ESCANABA — A member of the Escanaba City Council who requested the use of land owned by the city. “History Garden” I had a hard time getting the support of my peers last week, but this issue may be revisited.

Council member Karen Moore, founder and president of the nonprofit urban beautification group Enhance Escanaba, spoke privately at a regular council meeting on Thursday to approve the council’s use of land in Sand Point, east of the city’s water supply system. I asked you to for the garden.

“It will consist of artifacts representing the rich history of Escanaba, such as trains, railroads, iron ore, ships, and timber. Basically anything related to those subjects. Great for teaching historical facts. It’s a great way to go, and it fits in nicely with the history museum.” Moore spoke to the council standing on a podium used for public comment.

Despite attending the meeting with multiple letters of support from community groups, there were few details about the proposed garden. Moore told the council that the gardens are in the planning stages and require council approval to use the land before seeking the relics and grants needed to develop the gardens.

“I have experience with theme gardens, so trust me. can’t Moore told the council.

The only item Moore specifically cited as a potential feature of the garden was an iron ore train car suggested by a potential donor. Moore didn’t explain how the car would fit into her vision for the space.

“I mentioned the ore car because it was… someone threw it at me and said, ‘We have an ore car in Manistique, so maybe we can get it here.’ . I don’t know if it’s available here. I don’t know if that will happen.

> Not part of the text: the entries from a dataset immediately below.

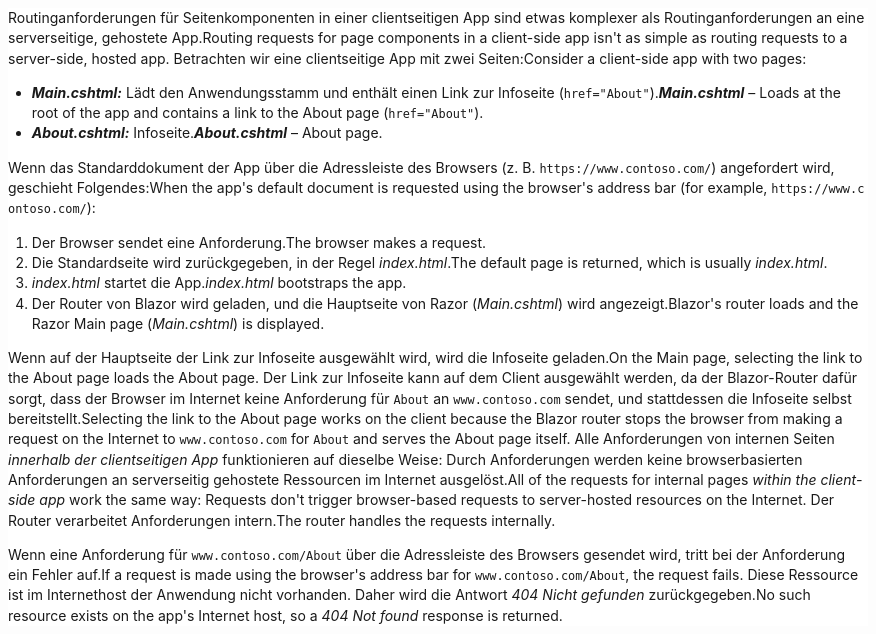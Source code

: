 <span data-ttu-id="574f9-157">Routinganforderungen für Seitenkomponenten in einer clientseitigen App sind etwas komplexer als Routinganforderungen an eine serverseitige, gehostete App.</span><span class="sxs-lookup"><span data-stu-id="574f9-157">Routing requests for page components in a client-side app isn't as simple as routing requests to a server-side, hosted app.</span></span> <span data-ttu-id="574f9-158">Betrachten wir eine clientseitige App mit zwei Seiten:</span><span class="sxs-lookup"><span data-stu-id="574f9-158">Consider a client-side app with two pages:</span></span>

* <span data-ttu-id="574f9-159">**_Main.cshtml:_** Lädt den Anwendungsstamm und enthält einen Link zur Infoseite (`href="About"`).</span><span class="sxs-lookup"><span data-stu-id="574f9-159">**_Main.cshtml_** &ndash; Loads at the root of the app and contains a link to the About page (`href="About"`).</span></span>
* <span data-ttu-id="574f9-160">**_About.cshtml:_** Infoseite.</span><span class="sxs-lookup"><span data-stu-id="574f9-160">**_About.cshtml_** &ndash; About page.</span></span>

<span data-ttu-id="574f9-161">Wenn das Standarddokument der App über die Adressleiste des Browsers (z. B. `https://www.contoso.com/`) angefordert wird, geschieht Folgendes:</span><span class="sxs-lookup"><span data-stu-id="574f9-161">When the app's default document is requested using the browser's address bar (for example, `https://www.contoso.com/`):</span></span>

1. <span data-ttu-id="574f9-162">Der Browser sendet eine Anforderung.</span><span class="sxs-lookup"><span data-stu-id="574f9-162">The browser makes a request.</span></span>
1. <span data-ttu-id="574f9-163">Die Standardseite wird zurückgegeben, in der Regel *index.html*.</span><span class="sxs-lookup"><span data-stu-id="574f9-163">The default page is returned, which is usually *index.html*.</span></span>
1. <span data-ttu-id="574f9-164">*index.html* startet die App.</span><span class="sxs-lookup"><span data-stu-id="574f9-164">*index.html* bootstraps the app.</span></span>
1. <span data-ttu-id="574f9-165">Der Router von Blazor wird geladen, und die Hauptseite von Razor (*Main.cshtml*) wird angezeigt.</span><span class="sxs-lookup"><span data-stu-id="574f9-165">Blazor's router loads and the Razor Main page (*Main.cshtml*) is displayed.</span></span>

<span data-ttu-id="574f9-166">Wenn auf der Hauptseite der Link zur Infoseite ausgewählt wird, wird die Infoseite geladen.</span><span class="sxs-lookup"><span data-stu-id="574f9-166">On the Main page, selecting the link to the About page loads the About page.</span></span> <span data-ttu-id="574f9-167">Der Link zur Infoseite kann auf dem Client ausgewählt werden, da der Blazor-Router dafür sorgt, dass der Browser im Internet keine Anforderung für `About` an `www.contoso.com` sendet, und stattdessen die Infoseite selbst bereitstellt.</span><span class="sxs-lookup"><span data-stu-id="574f9-167">Selecting the link to the About page works on the client because the Blazor router stops the browser from making a request on the Internet to `www.contoso.com` for `About` and serves the About page itself.</span></span> <span data-ttu-id="574f9-168">Alle Anforderungen von internen Seiten *innerhalb der clientseitigen App* funktionieren auf dieselbe Weise: Durch Anforderungen werden keine browserbasierten Anforderungen an serverseitig gehostete Ressourcen im Internet ausgelöst.</span><span class="sxs-lookup"><span data-stu-id="574f9-168">All of the requests for internal pages *within the client-side app* work the same way: Requests don't trigger browser-based requests to server-hosted resources on the Internet.</span></span> <span data-ttu-id="574f9-169">Der Router verarbeitet Anforderungen intern.</span><span class="sxs-lookup"><span data-stu-id="574f9-169">The router handles the requests internally.</span></span>

<span data-ttu-id="574f9-170">Wenn eine Anforderung für `www.contoso.com/About` über die Adressleiste des Browsers gesendet wird, tritt bei der Anforderung ein Fehler auf.</span><span class="sxs-lookup"><span data-stu-id="574f9-170">If a request is made using the browser's address bar for `www.contoso.com/About`, the request fails.</span></span> <span data-ttu-id="574f9-171">Diese Ressource ist im Internethost der Anwendung nicht vorhanden. Daher wird die Antwort *404 Nicht gefunden* zurückgegeben.</span><span class="sxs-lookup"><span data-stu-id="574f9-171">No such resource exists on the app's Internet host, so a *404 Not found* response is returned.</span></span>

That was just one example.” Moore said.

Some of the council “History Garden”. When council member Todd Flatt asked if the council had photos of other historic gardens to help visualize the concept, Moore said there are many types of historic gardens. I said that, but I didn’t give an example.

“There are many different types of historic gardens in America. And they’re based on location, climate, wind conditions, artifact availability. They’re based on all sorts of things.” .” she said.

Beyond suggesting that visitors are given a self-guided tour using QR codes to explain the object, and that all items featured are artifacts rather than replicas, Moore I couldn’t give you any concrete facts about what the garden looks like. A 120ft x 200ft area next to a water plant.

“Right now we’re just saying, ‘We want to use the land, we don’t know how much we need, we don’t know if it’s been funded yet, we don’t know what has been donated. The project is not ready for me.” Council member Tyler Dubord said:

Moore said that the request “Unusual,” However, she reiterated that no subsidy could be sought without permission to use the land.

Rather than deny the request, the council chose to defer discussion of the issue until Moore was able to provide some more detailed information about the project and its future designs.